Brief
Return exactly the lines from the start of the records below through the line containing "0.25 & 1.0 & 1.0 \\", both ends included, and leave out the pictures.
Raw data Start Marker
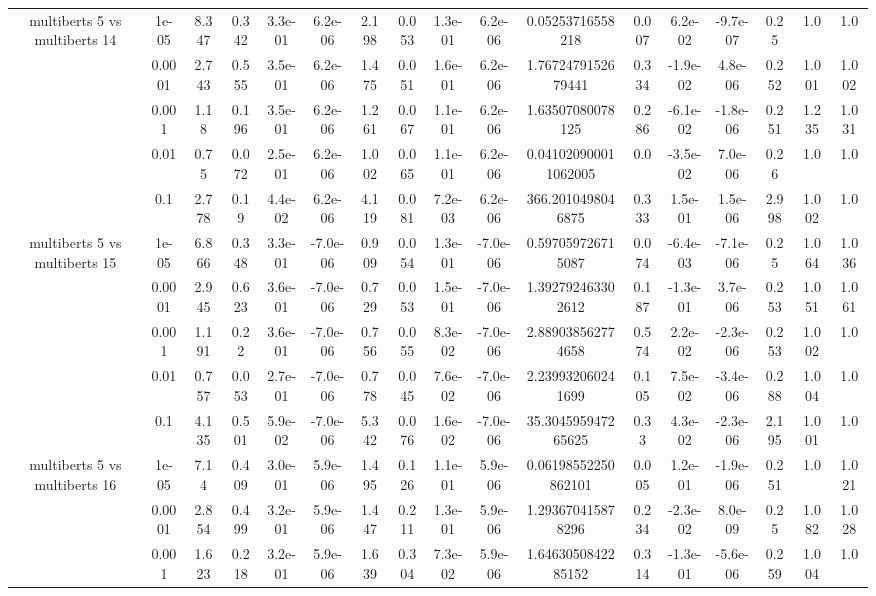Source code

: \begin{tabular}{|c|c|c|c|c|c|c|c|c|c|c|c|c|c|c|c|c|}
\hline
\multirow{5}{*}{multiberts 5 vs multiberts 14} & 1e-05 & 8.347 & 0.342 & 3.3e-01 & 6.2e-06 & 2.198 & 0.053 & 1.3e-01 & 6.2e-06 & 0.05253716558218 & 0.007 & 6.2e-02 & -9.7e-07 & 0.25 & 1.0 & 1.0 \\
 & 0.0001 & 2.743 & 0.555 & 3.5e-01 & 6.2e-06 & 1.475 & 0.051 & 1.6e-01 & 6.2e-06 & 1.7672479152679441 & 0.334 & -1.9e-02 & 4.8e-06 & 0.252 & 1.001 & 1.002 \\
 & 0.001 & 1.18 & 0.196 & 3.5e-01 & 6.2e-06 & 1.261 & 0.067 & 1.1e-01 & 6.2e-06 & 1.63507080078125 & 0.286 & -6.1e-02 & -1.8e-06 & 0.251 & 1.235 & 1.031 \\
 & 0.01 & 0.75 & 0.072 & 2.5e-01 & 6.2e-06 & 1.002 & 0.065 & 1.1e-01 & 6.2e-06 & 0.041020900011062005 & 0.0 & -3.5e-02 & 7.0e-06 & 0.26 & 1.0 & 1.0 \\
 & 0.1 & 2.778 & 0.19 & 4.4e-02 & 6.2e-06 & 4.119 & 0.081 & 7.2e-03 & 6.2e-06 & 366.2010498046875 & 0.333 & 1.5e-01 & 1.5e-06 & 2.998 & 1.002 & 1.0 \\
\hline
\multirow{5}{*}{multiberts 5 vs multiberts 15} & 1e-05 & 6.866 & 0.348 & 3.3e-01 & -7.0e-06 & 0.909 & 0.054 & 1.3e-01 & -7.0e-06 & 0.597059726715087 & 0.074 & -6.4e-03 & -7.1e-06 & 0.25 & 1.064 & 1.036 \\
 & 0.0001 & 2.945 & 0.623 & 3.6e-01 & -7.0e-06 & 0.729 & 0.053 & 1.5e-01 & -7.0e-06 & 1.392792463302612 & 0.187 & -1.3e-01 & 3.7e-06 & 0.253 & 1.051 & 1.061 \\
 & 0.001 & 1.191 & 0.22 & 3.6e-01 & -7.0e-06 & 0.756 & 0.055 & 8.3e-02 & -7.0e-06 & 2.889038562774658 & 0.574 & 2.2e-02 & -2.3e-06 & 0.253 & 1.002 & 1.0 \\
 & 0.01 & 0.757 & 0.053 & 2.7e-01 & -7.0e-06 & 0.778 & 0.045 & 7.6e-02 & -7.0e-06 & 2.239932060241699 & 0.105 & 7.5e-02 & -3.4e-06 & 0.288 & 1.004 & 1.0 \\
 & 0.1 & 4.135 & 0.501 & 5.9e-02 & -7.0e-06 & 5.342 & 0.076 & 1.6e-02 & -7.0e-06 & 35.304595947265625 & 0.33 & 4.3e-02 & -2.3e-06 & 2.195 & 1.001 & 1.0 \\
\hline
\multirow{5}{*}{multiberts 5 vs multiberts 16} & 1e-05 & 7.14 & 0.409 & 3.0e-01 & 5.9e-06 & 1.495 & 0.126 & 1.1e-01 & 5.9e-06 & 0.06198552250862101 & 0.005 & 1.2e-01 & -1.9e-06 & 0.251 & 1.0 & 1.021 \\
 & 0.0001 & 2.854 & 0.499 & 3.2e-01 & 5.9e-06 & 1.447 & 0.211 & 1.3e-01 & 5.9e-06 & 1.293670415878296 & 0.234 & -2.3e-02 & 8.0e-09 & 0.25 & 1.082 & 1.028 \\
 & 0.001 & 1.623 & 0.218 & 3.2e-01 & 5.9e-06 & 1.639 & 0.304 & 7.3e-02 & 5.9e-06 & 1.6463050842285152 & 0.314 & -1.3e-01 & -5.6e-06 & 0.259 & 1.004 & 1.0 \\

\end{tabular}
Raw data End Marker
Answer space
Source code

: \begin{tabular}{|c|c|c|c|c|c|c|c|c|c|c|c|c|c|c|c|c|}
\hline
\multirow{5}{*}{multiberts 5 vs multiberts 14} & 1e-05 & 8.347 & 0.342 & 3.3e-01 & 6.2e-06 & 2.198 & 0.053 & 1.3e-01 & 6.2e-06 & 0.05253716558218 & 0.007 & 6.2e-02 & -9.7e-07 & 0.25 & 1.0 & 1.0 \\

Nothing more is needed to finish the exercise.